Motion is produced when God really represents to Himself the state of a body following from a previous one and deducible in a very wise manner according to constant and simple laws.

(Principles, §264, 151)
That is, we experience motion when God represents to himself the successive passage of a body from one spatial position to a different one according to certain fixed regularities and when he wants to represent to himself that we become aware of this.
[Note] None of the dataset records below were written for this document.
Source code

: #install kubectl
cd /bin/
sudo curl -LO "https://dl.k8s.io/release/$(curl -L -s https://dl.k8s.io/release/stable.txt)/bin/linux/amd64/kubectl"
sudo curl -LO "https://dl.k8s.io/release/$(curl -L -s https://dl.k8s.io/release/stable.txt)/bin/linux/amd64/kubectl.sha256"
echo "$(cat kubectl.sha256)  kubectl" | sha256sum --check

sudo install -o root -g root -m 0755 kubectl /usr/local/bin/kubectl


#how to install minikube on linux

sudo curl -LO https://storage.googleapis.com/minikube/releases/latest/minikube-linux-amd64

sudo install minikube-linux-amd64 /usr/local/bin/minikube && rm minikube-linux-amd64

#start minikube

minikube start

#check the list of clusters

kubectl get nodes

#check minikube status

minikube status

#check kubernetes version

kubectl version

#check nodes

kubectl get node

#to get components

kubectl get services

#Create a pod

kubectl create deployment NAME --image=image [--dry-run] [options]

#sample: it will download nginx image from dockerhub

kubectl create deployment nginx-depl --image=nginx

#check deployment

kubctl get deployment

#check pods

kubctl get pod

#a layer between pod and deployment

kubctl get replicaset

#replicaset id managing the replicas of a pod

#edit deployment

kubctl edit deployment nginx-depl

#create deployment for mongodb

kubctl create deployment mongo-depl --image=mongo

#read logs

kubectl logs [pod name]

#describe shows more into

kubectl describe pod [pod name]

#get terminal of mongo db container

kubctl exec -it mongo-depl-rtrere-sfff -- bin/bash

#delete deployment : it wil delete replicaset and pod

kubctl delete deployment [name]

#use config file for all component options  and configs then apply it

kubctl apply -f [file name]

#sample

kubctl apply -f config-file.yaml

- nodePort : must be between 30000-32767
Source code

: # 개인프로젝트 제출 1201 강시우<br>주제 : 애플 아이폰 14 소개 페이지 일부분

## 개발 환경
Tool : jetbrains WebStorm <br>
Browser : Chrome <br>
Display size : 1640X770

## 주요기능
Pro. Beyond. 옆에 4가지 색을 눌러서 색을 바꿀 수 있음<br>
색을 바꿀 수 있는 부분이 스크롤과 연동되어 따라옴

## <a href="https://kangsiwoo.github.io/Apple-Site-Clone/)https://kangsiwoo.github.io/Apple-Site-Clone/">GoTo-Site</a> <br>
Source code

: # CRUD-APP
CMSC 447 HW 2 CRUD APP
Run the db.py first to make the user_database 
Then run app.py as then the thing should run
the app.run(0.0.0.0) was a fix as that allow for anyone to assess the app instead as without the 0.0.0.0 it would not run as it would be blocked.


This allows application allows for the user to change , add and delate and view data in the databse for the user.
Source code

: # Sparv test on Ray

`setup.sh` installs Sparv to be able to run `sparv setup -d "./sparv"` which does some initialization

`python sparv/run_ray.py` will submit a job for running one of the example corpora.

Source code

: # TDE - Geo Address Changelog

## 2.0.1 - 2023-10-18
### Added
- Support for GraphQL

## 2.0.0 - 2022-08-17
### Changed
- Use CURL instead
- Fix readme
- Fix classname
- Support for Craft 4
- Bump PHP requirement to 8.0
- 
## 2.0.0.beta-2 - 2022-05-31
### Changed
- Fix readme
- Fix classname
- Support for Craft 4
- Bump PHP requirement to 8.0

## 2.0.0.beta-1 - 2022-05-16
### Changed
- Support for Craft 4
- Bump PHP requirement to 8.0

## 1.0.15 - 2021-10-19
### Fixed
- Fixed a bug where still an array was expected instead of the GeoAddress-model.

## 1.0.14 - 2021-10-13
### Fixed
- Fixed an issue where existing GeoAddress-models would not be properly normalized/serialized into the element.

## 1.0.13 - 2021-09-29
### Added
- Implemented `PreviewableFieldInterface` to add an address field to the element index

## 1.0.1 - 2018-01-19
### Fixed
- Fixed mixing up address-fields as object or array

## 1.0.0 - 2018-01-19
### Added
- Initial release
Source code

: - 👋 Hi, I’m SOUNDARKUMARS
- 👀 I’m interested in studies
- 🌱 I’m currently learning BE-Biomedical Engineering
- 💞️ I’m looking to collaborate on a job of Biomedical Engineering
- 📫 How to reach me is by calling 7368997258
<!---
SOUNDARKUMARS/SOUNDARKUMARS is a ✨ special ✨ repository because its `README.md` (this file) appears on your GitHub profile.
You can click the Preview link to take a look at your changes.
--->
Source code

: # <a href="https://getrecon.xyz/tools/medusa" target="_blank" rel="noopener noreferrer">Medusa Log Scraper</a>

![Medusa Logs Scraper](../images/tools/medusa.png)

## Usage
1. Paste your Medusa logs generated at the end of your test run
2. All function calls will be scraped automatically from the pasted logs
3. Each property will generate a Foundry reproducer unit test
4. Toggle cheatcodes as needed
Interestingly, Ploucquet tacitly introduces two levels of representation: (1) God’s representations of either substances’ or corporeal beings’ existence and connectedness, (2) our representations of corporeal beings. Our own representations of the external world turn out to be second-order representations in that God represents to himself that we represent corporeal beings. Our phenomenal experience of the external world is based on God making it such that these experiences appear to us. Obviously, this transforms the corporeal world into a world of appearances, and, hence, smacks of idealism. Sense-perceptions are grounded in God’s immanent-causal, i.e. representative, activity rather than in the transeunt causal action of finite corporeal substances (physical influx), or the immanent causal actions of finite mental substances themselves (pre-established harmony).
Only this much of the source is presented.